Meta-Learning: A Survey

TL;DR

Meta-learning surveys how to learn from prior experience across tasks by collecting meta-data (configurations, evaluations, model parameters, and meta-features) and using it to accelerate new-task learning. It organizes approaches by the type of meta-data used, detailing evaluation-driven methods, task-property features, and prior-model transfer, including both traditional Bayesian and modern neural meta-learning techniques. Key contributions include strategies for task similarity, surrogate models, learning curves transfer, pipeline synthesis, and meta-models for ranking and performance prediction, as well as foundations for transfer and few-shot learning in neural networks.
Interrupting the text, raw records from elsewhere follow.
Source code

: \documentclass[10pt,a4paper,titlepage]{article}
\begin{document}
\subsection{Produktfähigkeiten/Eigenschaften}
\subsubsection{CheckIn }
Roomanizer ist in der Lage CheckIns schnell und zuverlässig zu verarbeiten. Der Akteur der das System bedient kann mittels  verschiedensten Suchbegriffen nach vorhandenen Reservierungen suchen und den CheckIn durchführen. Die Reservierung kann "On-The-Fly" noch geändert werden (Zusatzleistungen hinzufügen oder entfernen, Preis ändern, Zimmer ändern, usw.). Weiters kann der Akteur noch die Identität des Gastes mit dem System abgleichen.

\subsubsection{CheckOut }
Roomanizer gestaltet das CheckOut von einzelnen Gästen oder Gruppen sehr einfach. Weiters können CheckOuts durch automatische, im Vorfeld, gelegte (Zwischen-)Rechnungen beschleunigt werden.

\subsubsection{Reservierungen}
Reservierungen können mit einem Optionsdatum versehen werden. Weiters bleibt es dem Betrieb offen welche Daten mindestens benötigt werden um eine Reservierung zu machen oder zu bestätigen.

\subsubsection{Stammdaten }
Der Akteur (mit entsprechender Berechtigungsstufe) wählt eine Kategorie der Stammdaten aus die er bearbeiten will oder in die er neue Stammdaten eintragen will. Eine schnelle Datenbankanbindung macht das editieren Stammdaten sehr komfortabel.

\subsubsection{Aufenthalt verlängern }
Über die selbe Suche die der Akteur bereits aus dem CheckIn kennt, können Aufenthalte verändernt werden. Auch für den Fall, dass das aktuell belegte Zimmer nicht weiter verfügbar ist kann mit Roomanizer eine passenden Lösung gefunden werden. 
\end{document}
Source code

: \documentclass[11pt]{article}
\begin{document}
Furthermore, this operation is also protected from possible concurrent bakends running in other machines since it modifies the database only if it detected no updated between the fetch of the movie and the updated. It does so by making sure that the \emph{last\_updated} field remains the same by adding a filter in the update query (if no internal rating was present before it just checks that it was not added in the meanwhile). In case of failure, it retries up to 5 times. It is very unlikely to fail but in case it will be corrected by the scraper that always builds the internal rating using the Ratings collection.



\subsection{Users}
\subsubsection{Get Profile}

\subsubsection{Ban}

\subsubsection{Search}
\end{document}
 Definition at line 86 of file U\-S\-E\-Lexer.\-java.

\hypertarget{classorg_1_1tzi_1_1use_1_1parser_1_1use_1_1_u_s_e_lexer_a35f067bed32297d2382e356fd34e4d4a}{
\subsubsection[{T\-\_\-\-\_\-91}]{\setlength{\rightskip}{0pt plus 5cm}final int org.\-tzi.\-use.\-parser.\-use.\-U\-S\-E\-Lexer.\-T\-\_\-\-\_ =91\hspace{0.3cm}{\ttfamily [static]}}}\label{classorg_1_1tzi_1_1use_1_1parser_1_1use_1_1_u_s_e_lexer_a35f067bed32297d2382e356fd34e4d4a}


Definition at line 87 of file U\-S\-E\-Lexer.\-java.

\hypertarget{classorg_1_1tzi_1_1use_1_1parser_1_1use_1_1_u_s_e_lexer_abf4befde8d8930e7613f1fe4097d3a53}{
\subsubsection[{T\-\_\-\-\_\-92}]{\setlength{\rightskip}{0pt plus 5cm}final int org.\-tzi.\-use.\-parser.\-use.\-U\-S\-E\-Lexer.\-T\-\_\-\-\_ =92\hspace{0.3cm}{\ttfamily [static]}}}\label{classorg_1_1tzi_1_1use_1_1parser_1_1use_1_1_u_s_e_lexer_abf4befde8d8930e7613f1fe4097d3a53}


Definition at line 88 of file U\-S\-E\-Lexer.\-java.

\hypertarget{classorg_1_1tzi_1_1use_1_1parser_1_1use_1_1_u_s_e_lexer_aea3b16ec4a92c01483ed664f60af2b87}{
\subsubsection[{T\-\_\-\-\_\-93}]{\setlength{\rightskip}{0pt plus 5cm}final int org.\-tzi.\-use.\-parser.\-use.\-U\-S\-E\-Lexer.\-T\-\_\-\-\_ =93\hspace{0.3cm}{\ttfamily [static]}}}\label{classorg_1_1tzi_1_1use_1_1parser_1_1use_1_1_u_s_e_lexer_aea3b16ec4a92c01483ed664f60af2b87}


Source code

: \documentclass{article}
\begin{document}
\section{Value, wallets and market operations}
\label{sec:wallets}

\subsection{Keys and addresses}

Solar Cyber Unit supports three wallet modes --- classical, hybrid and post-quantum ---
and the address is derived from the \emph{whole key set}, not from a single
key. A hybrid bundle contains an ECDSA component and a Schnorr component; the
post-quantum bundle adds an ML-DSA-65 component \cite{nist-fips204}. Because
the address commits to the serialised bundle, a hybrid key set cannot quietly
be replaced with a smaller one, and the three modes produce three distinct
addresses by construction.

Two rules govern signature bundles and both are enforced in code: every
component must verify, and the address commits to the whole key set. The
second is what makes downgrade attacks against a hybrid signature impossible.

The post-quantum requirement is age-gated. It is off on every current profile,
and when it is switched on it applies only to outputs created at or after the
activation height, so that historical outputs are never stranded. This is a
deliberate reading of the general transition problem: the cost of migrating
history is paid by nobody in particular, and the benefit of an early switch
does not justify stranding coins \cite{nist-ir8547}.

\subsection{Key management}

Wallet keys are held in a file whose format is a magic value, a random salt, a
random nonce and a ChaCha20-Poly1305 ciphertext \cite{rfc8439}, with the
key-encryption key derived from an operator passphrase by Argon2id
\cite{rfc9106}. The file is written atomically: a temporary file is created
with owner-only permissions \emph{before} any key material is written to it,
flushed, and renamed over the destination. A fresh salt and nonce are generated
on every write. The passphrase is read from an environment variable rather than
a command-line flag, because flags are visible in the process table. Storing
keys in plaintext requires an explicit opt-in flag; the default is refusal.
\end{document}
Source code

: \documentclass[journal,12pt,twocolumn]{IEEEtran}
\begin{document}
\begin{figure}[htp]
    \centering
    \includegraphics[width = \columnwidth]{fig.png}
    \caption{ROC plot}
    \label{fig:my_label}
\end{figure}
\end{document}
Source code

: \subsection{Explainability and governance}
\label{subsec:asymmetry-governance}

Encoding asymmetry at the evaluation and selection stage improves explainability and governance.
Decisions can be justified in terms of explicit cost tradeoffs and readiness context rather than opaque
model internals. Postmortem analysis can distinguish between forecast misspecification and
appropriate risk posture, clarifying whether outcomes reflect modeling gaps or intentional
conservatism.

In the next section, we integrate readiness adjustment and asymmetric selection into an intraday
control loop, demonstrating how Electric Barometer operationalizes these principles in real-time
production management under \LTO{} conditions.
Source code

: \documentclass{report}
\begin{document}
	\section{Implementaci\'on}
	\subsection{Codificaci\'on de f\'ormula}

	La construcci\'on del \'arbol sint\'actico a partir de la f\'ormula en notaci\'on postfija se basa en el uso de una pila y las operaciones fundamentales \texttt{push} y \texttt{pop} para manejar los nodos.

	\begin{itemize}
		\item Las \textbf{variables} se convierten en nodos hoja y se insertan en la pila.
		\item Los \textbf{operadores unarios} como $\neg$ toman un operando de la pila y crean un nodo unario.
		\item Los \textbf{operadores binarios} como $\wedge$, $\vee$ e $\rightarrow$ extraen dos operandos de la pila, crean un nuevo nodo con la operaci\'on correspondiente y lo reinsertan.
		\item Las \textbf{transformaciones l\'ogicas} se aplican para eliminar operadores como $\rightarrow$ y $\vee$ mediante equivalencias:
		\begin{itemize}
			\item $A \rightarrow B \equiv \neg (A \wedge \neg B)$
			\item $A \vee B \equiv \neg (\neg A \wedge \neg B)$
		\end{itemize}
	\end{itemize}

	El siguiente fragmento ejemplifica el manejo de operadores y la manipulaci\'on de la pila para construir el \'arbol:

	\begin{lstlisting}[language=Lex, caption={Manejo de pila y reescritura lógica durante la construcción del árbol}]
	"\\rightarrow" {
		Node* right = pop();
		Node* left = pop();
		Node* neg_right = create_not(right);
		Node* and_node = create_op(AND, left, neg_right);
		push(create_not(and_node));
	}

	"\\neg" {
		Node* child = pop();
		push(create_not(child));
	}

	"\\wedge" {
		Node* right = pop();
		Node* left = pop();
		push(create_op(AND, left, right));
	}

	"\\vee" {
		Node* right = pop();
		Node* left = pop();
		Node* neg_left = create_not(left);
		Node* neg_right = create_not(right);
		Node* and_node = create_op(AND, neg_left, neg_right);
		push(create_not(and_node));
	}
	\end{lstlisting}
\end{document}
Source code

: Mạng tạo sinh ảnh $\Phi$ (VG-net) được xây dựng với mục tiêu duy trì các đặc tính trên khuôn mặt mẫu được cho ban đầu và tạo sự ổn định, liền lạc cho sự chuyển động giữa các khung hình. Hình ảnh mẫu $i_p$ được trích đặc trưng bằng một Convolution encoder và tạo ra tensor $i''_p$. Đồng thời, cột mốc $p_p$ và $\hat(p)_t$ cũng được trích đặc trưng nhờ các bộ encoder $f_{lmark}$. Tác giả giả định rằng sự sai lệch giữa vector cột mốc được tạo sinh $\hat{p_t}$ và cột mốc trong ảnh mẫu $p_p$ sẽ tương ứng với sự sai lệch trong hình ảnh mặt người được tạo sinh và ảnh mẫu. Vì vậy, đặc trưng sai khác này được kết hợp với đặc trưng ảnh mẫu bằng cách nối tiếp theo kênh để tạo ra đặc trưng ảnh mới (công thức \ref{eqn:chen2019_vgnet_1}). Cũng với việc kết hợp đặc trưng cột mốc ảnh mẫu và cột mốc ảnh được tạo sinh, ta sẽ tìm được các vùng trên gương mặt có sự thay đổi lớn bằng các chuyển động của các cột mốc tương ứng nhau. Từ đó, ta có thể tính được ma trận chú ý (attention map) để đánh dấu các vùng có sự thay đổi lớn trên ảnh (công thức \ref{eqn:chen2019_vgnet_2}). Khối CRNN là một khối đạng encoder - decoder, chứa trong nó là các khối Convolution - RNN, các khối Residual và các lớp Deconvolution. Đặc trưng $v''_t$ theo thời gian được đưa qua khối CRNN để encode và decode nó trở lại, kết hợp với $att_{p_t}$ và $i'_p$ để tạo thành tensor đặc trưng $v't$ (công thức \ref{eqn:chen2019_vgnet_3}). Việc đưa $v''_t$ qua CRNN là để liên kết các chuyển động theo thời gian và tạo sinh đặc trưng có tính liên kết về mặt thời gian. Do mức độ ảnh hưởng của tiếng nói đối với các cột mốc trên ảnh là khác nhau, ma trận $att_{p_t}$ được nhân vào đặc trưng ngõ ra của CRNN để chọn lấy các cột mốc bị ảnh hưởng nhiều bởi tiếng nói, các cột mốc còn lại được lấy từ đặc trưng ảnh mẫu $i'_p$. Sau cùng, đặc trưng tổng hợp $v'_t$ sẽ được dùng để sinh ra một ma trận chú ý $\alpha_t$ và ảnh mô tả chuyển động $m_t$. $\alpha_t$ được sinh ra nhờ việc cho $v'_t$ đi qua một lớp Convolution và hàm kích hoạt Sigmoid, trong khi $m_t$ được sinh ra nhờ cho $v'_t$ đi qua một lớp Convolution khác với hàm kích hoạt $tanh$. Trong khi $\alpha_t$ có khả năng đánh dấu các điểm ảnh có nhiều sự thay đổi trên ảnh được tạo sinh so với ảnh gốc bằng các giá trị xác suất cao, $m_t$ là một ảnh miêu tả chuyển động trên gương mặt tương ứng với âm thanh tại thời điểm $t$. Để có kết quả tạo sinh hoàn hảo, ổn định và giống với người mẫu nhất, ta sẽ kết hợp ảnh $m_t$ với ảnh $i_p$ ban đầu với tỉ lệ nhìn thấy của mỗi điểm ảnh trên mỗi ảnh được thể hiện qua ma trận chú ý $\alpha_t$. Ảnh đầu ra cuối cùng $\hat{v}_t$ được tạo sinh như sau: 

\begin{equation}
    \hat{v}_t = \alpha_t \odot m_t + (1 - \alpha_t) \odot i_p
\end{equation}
The chapter highlights AutoML implications, showing how data-driven meta-experience can dramatically speed up hyperparameter tuning, model selection, and pipeline construction across varied domains.

Abstract

Meta-learning, or learning to learn, is the science of systematically observing how different machine learning approaches perform on a wide range of learning tasks, and then learning from this experience, or meta-data, to learn new tasks much faster than otherwise possible. Not only does this dramatically speed up and improve the design of machine learning pipelines or neural architectures, it also allows us to replace hand-engineered algorithms with novel approaches learned in a data-driven way. In this chapter, we provide an overview of the state of the art in this fascinating and continuously evolving field.